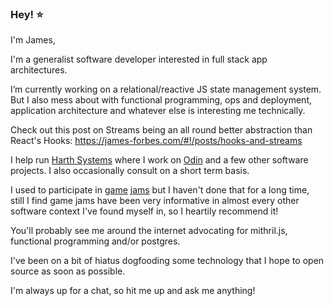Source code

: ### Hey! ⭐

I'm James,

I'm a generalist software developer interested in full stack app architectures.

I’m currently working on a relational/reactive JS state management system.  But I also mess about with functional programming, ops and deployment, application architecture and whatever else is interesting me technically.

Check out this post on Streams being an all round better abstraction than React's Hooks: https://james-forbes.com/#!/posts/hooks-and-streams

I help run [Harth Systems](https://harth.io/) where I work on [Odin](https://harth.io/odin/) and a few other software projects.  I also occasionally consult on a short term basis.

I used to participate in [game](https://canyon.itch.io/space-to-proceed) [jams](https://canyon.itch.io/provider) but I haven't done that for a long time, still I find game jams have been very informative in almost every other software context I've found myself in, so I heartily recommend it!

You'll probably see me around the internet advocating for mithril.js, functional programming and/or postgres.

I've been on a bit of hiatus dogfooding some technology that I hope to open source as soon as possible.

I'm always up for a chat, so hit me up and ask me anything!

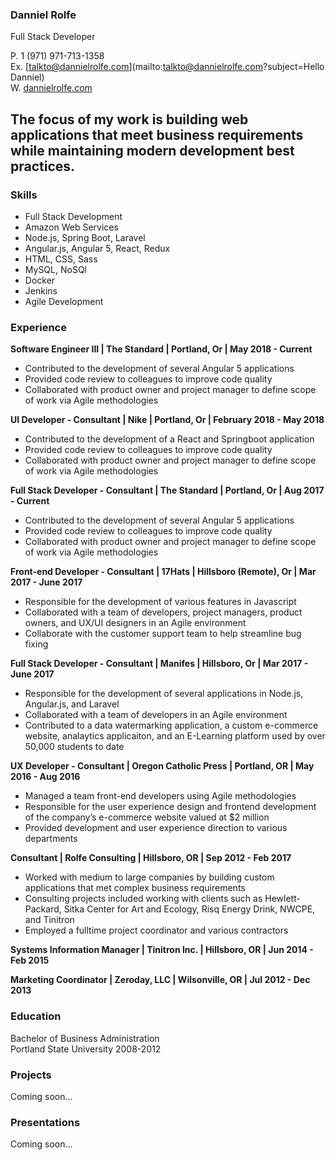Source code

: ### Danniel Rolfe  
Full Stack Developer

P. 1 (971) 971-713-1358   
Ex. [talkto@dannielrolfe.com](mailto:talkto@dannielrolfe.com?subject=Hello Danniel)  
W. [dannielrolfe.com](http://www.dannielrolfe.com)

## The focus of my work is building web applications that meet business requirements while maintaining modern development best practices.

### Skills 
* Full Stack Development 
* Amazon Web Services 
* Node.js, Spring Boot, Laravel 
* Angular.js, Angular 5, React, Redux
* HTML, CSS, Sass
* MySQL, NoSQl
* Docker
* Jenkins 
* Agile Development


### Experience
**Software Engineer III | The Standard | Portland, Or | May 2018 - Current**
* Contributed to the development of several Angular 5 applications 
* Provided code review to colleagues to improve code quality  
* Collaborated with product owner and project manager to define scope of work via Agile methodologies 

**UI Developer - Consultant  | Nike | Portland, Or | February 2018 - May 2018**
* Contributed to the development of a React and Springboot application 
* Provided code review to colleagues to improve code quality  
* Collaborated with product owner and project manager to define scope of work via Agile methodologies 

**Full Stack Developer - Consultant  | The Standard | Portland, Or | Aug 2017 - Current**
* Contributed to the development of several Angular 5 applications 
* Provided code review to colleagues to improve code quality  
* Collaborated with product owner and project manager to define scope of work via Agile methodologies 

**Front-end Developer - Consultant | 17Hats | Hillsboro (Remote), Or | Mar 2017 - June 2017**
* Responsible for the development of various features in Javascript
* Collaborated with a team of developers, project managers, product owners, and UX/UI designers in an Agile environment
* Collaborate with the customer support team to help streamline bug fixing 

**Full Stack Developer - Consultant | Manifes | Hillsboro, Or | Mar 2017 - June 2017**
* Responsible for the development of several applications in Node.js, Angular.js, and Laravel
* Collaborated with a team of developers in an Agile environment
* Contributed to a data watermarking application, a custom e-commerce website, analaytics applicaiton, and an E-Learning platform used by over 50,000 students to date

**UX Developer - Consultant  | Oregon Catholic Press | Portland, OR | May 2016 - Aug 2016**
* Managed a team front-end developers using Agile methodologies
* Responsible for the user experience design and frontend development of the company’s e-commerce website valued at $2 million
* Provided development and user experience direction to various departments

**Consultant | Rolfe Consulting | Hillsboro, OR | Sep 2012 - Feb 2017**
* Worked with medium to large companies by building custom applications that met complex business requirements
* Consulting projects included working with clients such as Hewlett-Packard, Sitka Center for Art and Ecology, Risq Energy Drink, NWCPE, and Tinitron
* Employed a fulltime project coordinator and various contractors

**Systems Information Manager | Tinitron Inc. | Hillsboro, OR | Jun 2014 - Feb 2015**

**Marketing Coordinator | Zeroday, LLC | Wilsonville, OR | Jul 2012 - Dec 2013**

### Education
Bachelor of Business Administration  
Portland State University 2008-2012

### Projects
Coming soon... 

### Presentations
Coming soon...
• • • • •
# Work instruction
From the line holding "Bachelor of Business Administration" down to the final line above, quote every line exactly and only those lines.

# Answer section
Bachelor of Business Administration  
Portland State University 2008-2012

### Projects
Coming soon... 

### Presentations
Coming soon...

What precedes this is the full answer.